三瓶さんは、ロビンに入社して13年が経つ。鈴木社長と同級生だった三瓶さんは、社長から「暇だったら」と軽い感じで声をかけられた。ご本人曰く、ちょうどその頃、時間と力を持て余していたこともあり、友人の家業を手伝うつもりで入社。しばらくはアルバイトとして働いていたが、社員になる頃に「Tシャツのプリントをやってみないか」と鈴木会長から話があった。

シルクスクリーンのプリントは、熟練の技が求められ、職人としての会長の大きな背中を見ていた三瓶さんは、「自分にできるのだろうか」と当初は不安だったという。
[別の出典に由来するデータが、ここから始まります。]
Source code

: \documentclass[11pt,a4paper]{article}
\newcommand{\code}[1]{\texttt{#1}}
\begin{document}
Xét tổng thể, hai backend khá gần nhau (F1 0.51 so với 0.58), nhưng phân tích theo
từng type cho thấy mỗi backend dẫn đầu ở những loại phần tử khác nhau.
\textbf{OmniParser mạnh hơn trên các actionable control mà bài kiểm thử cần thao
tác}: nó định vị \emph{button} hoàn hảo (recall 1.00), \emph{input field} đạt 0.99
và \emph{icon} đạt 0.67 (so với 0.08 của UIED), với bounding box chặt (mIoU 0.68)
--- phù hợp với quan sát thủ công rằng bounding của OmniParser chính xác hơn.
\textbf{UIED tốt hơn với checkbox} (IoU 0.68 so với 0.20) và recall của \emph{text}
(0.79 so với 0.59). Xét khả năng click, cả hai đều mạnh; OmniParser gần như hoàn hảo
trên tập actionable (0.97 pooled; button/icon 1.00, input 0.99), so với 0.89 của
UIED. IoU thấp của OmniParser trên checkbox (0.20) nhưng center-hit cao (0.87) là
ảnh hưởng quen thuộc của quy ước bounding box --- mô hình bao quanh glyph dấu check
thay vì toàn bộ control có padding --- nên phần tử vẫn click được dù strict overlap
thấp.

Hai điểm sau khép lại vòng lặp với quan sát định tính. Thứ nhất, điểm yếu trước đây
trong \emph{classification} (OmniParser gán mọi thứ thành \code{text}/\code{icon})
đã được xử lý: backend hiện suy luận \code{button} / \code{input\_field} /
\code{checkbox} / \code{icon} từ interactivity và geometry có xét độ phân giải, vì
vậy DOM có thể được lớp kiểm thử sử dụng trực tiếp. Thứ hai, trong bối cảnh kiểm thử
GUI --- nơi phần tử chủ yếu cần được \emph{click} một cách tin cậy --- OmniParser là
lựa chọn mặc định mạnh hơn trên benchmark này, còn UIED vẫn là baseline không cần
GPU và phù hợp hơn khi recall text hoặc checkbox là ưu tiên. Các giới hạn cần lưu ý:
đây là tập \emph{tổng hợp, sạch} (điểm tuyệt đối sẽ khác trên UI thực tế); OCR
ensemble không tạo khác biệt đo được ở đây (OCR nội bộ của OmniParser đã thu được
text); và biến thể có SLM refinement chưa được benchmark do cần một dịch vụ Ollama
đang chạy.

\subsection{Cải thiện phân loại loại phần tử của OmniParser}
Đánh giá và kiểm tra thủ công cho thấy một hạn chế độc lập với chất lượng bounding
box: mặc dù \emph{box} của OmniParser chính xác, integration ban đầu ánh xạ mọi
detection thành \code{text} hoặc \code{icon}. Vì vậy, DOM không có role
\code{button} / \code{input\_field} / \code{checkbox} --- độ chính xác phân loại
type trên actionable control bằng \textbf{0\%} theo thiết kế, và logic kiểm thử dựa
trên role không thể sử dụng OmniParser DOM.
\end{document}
「最初は、会長に教えてもらいながら、とにかく練習をして、『やっと大丈夫かな』となってから本番のプリントをする感じでした。ま、一発勝負というか、1枚ぐらいは刷れると思うんですけど、“返し”とか、版が乾いてきたりする兼ね合いで版を拭いたり、そういった工程の見極めをするのに時間がかかりましたね。最低でも3年はかかったと思います」

その過程を傍で見てきた鈴木会長は、三瓶さんの資質を高く評価していた。
「三瓶は、おっちょこちょいな面もあって失敗もするんだけど、私の言ったことをメモして、『次はちゃんと言われたことをやろう』と、吸収する性格なんですよね。アドバイスをすれば素直に聞き入れる。だから、上達がほんと早かったですよ」

オーダーを形にする、ロビンの原点。

ロビンには、創業から受け継がれてきた情熱のルーツがある。

鈴木会長 「私は三代目で、私の祖父が創業したんですけど、元々は注文洋服屋(テイラー)だったんです。祖父は技術に誇りを持っていて、店のガラス越しで裁断をやっていたんですよ。わざと逆手で切ったりとかして。地元の人を集めて、惜しみなく技術を教えたりする人でした。そういうのを小さい頃から見ていて、一人ひとりのオーダーを形にしていくのが素晴らしいなと。その気持ちを忘れないで商売をやっていきたいという気持ちがあって。私が商売を始めた頃、ジーパンはレディースが無くて、みんなメンズのパンツを履いていたんです。ウエストが緩かったり、サイズが合わないものを、その人に合うサイズに直してあげていました。お客様に喜んでもらいたくて、持っている技術を惜しみなく使おうと。プリントも、例えばテニスクラブがオリジナルのシャツを作ることで、チームに一体感が生まれたり。そういうお手伝いができたらなという想いでやってきました」

幼い頃に見た祖父の姿、そのスタンスに感銘を受けた鈴木会長は、想いを受け継ぎ、職人としての技術を三瓶さんに惜しみなく与えた。

誰かのスマイルが僕のスマイル

毎年行う学生服の採寸・販売では三瓶さんも店頭に立つ。普段は、ほとんど接客をしない三瓶さんだが、真摯に向き合い、寄り添う対応でお客様からの評判がとても良いそうだ。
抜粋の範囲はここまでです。